Oleh : Risma Dwi Fani*
Zaman globalisasi, dimana masyarakat diharuskan melek tekhnologi agar dapat berjalan beriringan dengan aktivitas lainnya. Apalagi dengan kuatnya persaingan diantara masyarakat dalam usahanya memenuhi kebutuhan hidupnya. Namun, bagaimanakah dengan sisi iman-agamanya?

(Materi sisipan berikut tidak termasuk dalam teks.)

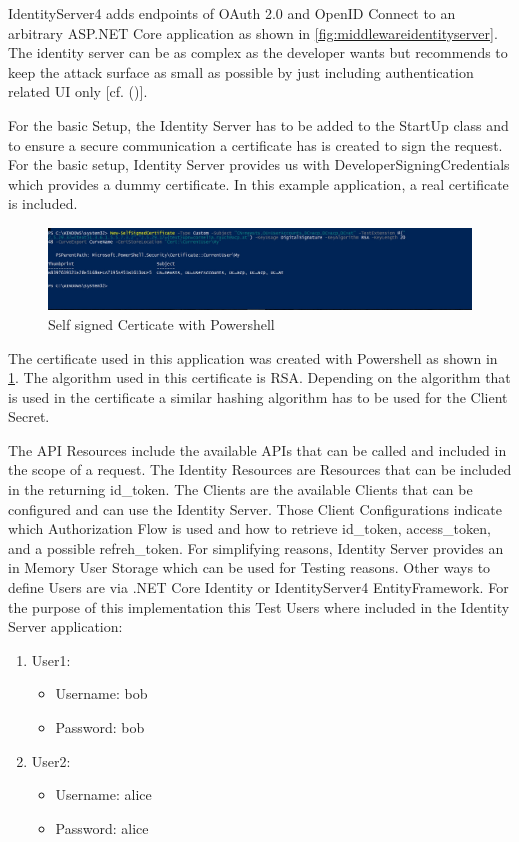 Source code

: IdentityServer4 adds endpoints of OAuth 2.0 and OpenID Connect to an arbitrary ASP.NET Core application as shown in \ref{fig:middlewareidentityserver}. The identity server can be as complex as the developer wants but \cite{Brock:2018:ID4} recommends to keep the attack surface as small as possible by just including authentication related UI only [cf. (\cite{Brock:2018:ID4})]. 


For the basic Setup, the Identity Server has to be added to the StartUp class and to ensure a secure communication a certificate has is created to sign the request. For the basic setup, Identity Server provides us with DeveloperSigningCredentials which provides a dummy certificate. In this example application, a real certificate is included. 

\begin{figure}[h]
	\centering
	\includegraphics[width=0.8\linewidth]{images/self-signed-certicate}
	\caption{Self signed Certicate with Powershell}
	\label{fig:self-signed-certicate}
\end{figure}

The certificate used in this application was created with Powershell as shown in \ref{fig:self-signed-certicate}. The algorithm used in this certificate is RSA. Depending on the algorithm that is used in the certificate a similar hashing algorithm has to be used for the Client Secret.


The API Resources include the available APIs that can be called and included in the scope of a request. The Identity Resources are Resources that can be included in the returning id\_token. The Clients are the available Clients that can be configured and can use the Identity Server. Those Client Configurations indicate which Authorization Flow is used and how to retrieve id\_token, access\_token, and a possible refreh\_token. For simplifying reasons, Identity Server provides an in Memory User Storage which can be used for Testing reasons. Other ways to define Users are via .NET Core Identity or IdentityServer4 EntityFramework. For the purpose of this implementation this Test Users where included in the Identity Server application:
\begin{enumerate}
	\item User1:
	\begin{itemize}
		\item  Username: bob
		\item  Password: bob
	\end{itemize} 
	\item User2:
	\begin{itemize}
		\item  Username: alice
		\item  Password: alice
	\end{itemize} 
\end{enumerate}

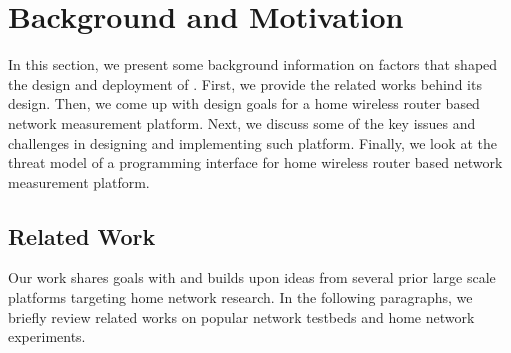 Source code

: \chapter{Background and Motivation}
\label{sec.background_motivation}
In this section, we present some background information on factors that shaped the design and deployment of \sysname. First, we provide the related works behind its design. Then, we come up with design goals for a home wireless router based network measurement platform. Next, we discuss some of the key issues and  challenges in designing and implementing such platform. Finally, we look at the threat model of a programming interface for home wireless router based network measurement platform.

\section{Related Work}
\label{ssec.related_work}
Our work shares goals with and builds upon ideas from several prior large scale platforms targeting home network research. In the following paragraphs, we briefly review related works on popular network testbeds and home network experiments. 

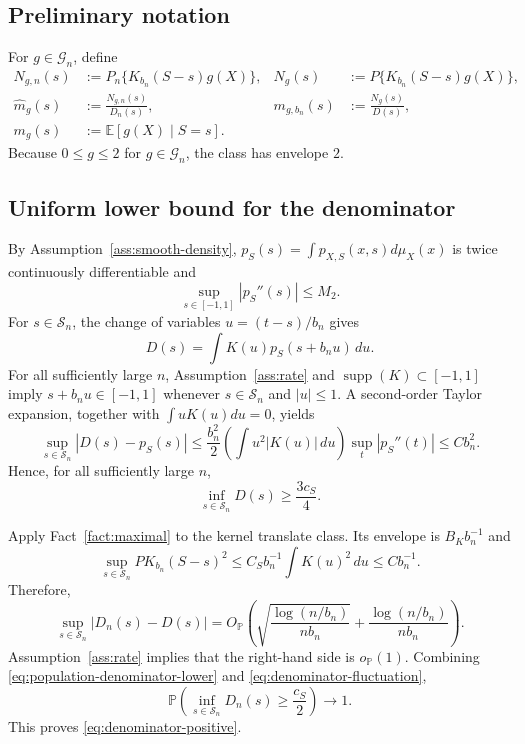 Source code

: \documentclass[11pt]{article}
\theoremstyle{remark}
\newcommand{\E}{\mathbb{E}}
\newcommand{\Pp}{\mathbb{P}}
\newcommand{\cS}{\mathcal{S}}
\newcommand{\cG}{\mathcal{G}}
\newcommand{\wh}{\widehat}
\begin{document}
\subsection{Preliminary notation}

For $g\in\cG_n$, define
\begin{align*}
  N_{g,n}(s)&:=P_n\{K_{b_n}(S-s)g(X)\},
  &N_g(s)&:=P\{K_{b_n}(S-s)g(X)\},\\
  \wh m_g(s)&:=\frac{N_{g,n}(s)}{D_n(s)},
  &m_{g,b_n}(s)&:=\frac{N_g(s)}{D(s)},\\
  m_g(s)&:=\E[g(X)\mid S=s].
\end{align*}
Because $0\le g\le2$ for $g\in\cG_n$, the class has envelope $2$.

\subsection{Uniform lower bound for the denominator}

By Assumption~\ref{ass:smooth-density}, $p_S(s)=\int p_{X,S}(x,s)d\mu_X(x)$ is
twice continuously differentiable and
\[
  \sup_{s\in[-1,1]}|p_S''(s)|\le M_2.
\]
For $s\in\cS_n$, the change of variables $u=(t-s)/b_n$ gives
\[
  D(s)
  =
  \int K(u)p_S(s+b_nu)\,du.
\]
For all sufficiently large $n$, Assumption~\ref{ass:rate} and
$\operatorname{supp}(K)\subset[-1,1]$ imply
$s+b_nu\in[-1,1]$ whenever $s\in\cS_n$ and $|u|\le1$.  A second-order Taylor
expansion, together with $\int uK(u)du=0$, yields
\begin{equation}
  \sup_{s\in\cS_n}|D(s)-p_S(s)|
  \le
  \frac{b_n^2}{2}
  \left(\int u^2|K(u)|\,du\right)
  \sup_t|p_S''(t)|
  \le Cb_n^2.
  \label{eq:denominator-bias}
\end{equation}
Hence, for all sufficiently large $n$,
\begin{equation}
  \inf_{s\in\cS_n}D(s)\ge\frac{3c_S}{4}.
  \label{eq:population-denominator-lower}
\end{equation}

Apply Fact~\ref{fact:maximal} to the kernel translate class.  Its envelope is
$B_Kb_n^{-1}$ and
\[
  \sup_{s\in\cS_n}P K_{b_n}(S-s)^2
  \le
  C_Sb_n^{-1}\int K(u)^2\,du
  \le Cb_n^{-1}.
\]
Therefore,
\begin{equation}
  \sup_{s\in\cS_n}|D_n(s)-D(s)|
  =
  O_{\Pp}\!\left(
    \sqrt{\frac{\log(n/b_n)}{nb_n}}
    +
    \frac{\log(n/b_n)}{nb_n}
  \right).
  \label{eq:denominator-fluctuation}
\end{equation}
Assumption~\ref{ass:rate} implies that the right-hand side is $o_{\Pp}(1)$.
Combining \eqref{eq:population-denominator-lower} and
\eqref{eq:denominator-fluctuation},
\begin{equation}
  \Pp\!\left(
    \inf_{s\in\cS_n}D_n(s)\ge\frac{c_S}{2}
  \right)\longrightarrow1.
  \label{eq:empirical-denominator-lower}
\end{equation}
This proves \eqref{eq:denominator-positive}.
\end{document}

Yang dalam beragama seharusnya masyarakat berpikir kritis ketika mendalami agamanya. Pembicaraan tentang agama tentu tak dapat dilepaskn dari coraknya yang bersifat teologis dan historis sosiologis. Yakni dalam pendekatannya ketika memahami agama dengan corak teologis maka akan mendapatkan pemahaman yang bersifat individualis dengan sifat kebatinannya sedangkan pendekatan yang dilakukan dengan corak historis-sosiologis hanya akan mendapat pemahaman yang berada pada lingkupan kulit saja. Maka dari itu demi melihat keberagaman di dalam masyarakat itu sendiri maka kedua pendekatan itu digabungkan. Lalu, bagaimana cara melakukan penggabungan pendekatan dalam memahami agama secara mendalam tersebut? Apakah konsep teologi pembebasan dapat menjawab semua permasalaham menyangkut agama tersebut? Dan bagaimana lingkup Cirebon dengan adanya Pelita sebagai penggerak pemuda yang berbicara keberagaman?

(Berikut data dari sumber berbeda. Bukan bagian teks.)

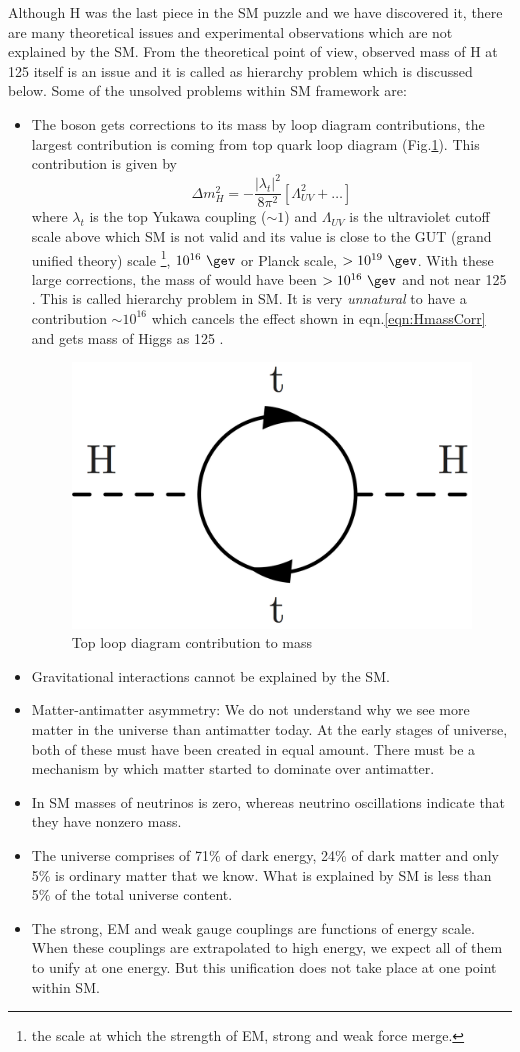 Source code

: Although H was the last piece in the SM puzzle and we have discovered it, there are many theoretical issues and experimental observations
which are not explained by the SM. From the theoretical point of view, observed mass of H at 125 \gev itself is an issue and it is called as 
hierarchy problem which is discussed below. Some of the unsolved problems within SM framework are:
\begin{itemize}
\item The \higgs boson gets corrections to its mass by loop diagram contributions, the largest contribution is coming from top quark loop 
diagram (Fig.\ref{fig:hierarchy_problem_higgs}). This contribution is given by
\begin{equation}
\Delta m_{H}^2 = -\frac{|\lambda_t|^2}{8\pi^2}[\Lambda_{UV}^2 + \dots]
\label{eqn:HmassCorr}
\end{equation}
where $\lambda_t$ is the top Yukawa coupling ($\sim 1$) and $\Lambda_{UV}$ is the ultraviolet cutoff scale above which SM is not valid and 
its value is close to the GUT (grand unified theory) scale \footnote{the scale at which the strength of EM, strong and weak force merge.}, 
$10^{16}\ \gev$ or Planck scale, $> 10^{19}\ \gev$. With these large corrections, the mass of \higgs would have been $> 10^{16}\ \gev$ and 
not near 125 \gev. This is called hierarchy problem in SM. It is very \textit{unnatural} to have a contribution $\sim 10^{16}$ \gev which 
cancels the effect shown in eqn.\ref{eqn:HmassCorr} and gets mass of Higgs as 125 \gev.
\begin{figure}[h!]
\centering
\includegraphics[width=0.35\linewidth]{../Figures/Chap1/hierarchy_problem_higgs.png}
\caption{Top loop diagram contribution to \higgs mass}
\label{fig:hierarchy_problem_higgs}
\end{figure}
\item Gravitational interactions cannot be explained by the SM.
\item Matter-antimatter asymmetry: We do not understand why we see more matter in the universe than antimatter today. At the early stages 
of universe, both of these must have been created in equal amount. There must be a mechanism by which matter started to dominate over 
antimatter.
\item In SM masses of neutrinos is zero, whereas neutrino oscillations \cite{Fukuda:1998mi} indicate that they have nonzero mass.
\item The universe comprises of 71\% of dark energy, 24\% of dark matter and only 5\% is ordinary matter that we know. What is 
explained by SM is less than 5\% of the total universe content.
\item The strong, EM and weak gauge couplings are functions of energy scale. When these couplings are extrapolated to high energy, we 
expect all of them to unify at one energy. But this unification does not take place at one point within SM.
\end{itemize}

Konsep Teologi Pembebasan Islam – Kristen
Sebelum membahas bagaimana konsep teologi pembebasan sebaiknya pengetahuan akan teologi dulu yang harus clear pemahamannya. Yang selama ini pengetahuan akan teologi yakni Ilmu tentang Tuhan. Seperti yang dikatakan oleh William Ockham bahwa teologi ialah disiplin ilmu yang membicarakan kebenaran wahyu serta independensi filsafat dan ilmu pengetahuan. Yang mana dalam beberapa sumber menyatakan bahwa teologi merupakan cabang ilmu filsafat mengenai Tuhan dan hubungannya dengan realitas. Yang awalnya teologi dibahas oleh Kristen sebagai disiplin ilmu Tuhan dan ketuhanan. Namun, pembicaraan mengenai teologi juga nyatanya sangat dipengaruhi oleh faktor luar, yang manyatakan bahwa teologi itu bukan Tuhan melainkan pikiran manusia yang terinspirasi dari situasi sosial dan lainnya. Dan setelah tahu konsep teologi maka bagaimana dengan pembebasan? Yang mana arti dari pembebasan ialah tidak terkekang oleh apapun.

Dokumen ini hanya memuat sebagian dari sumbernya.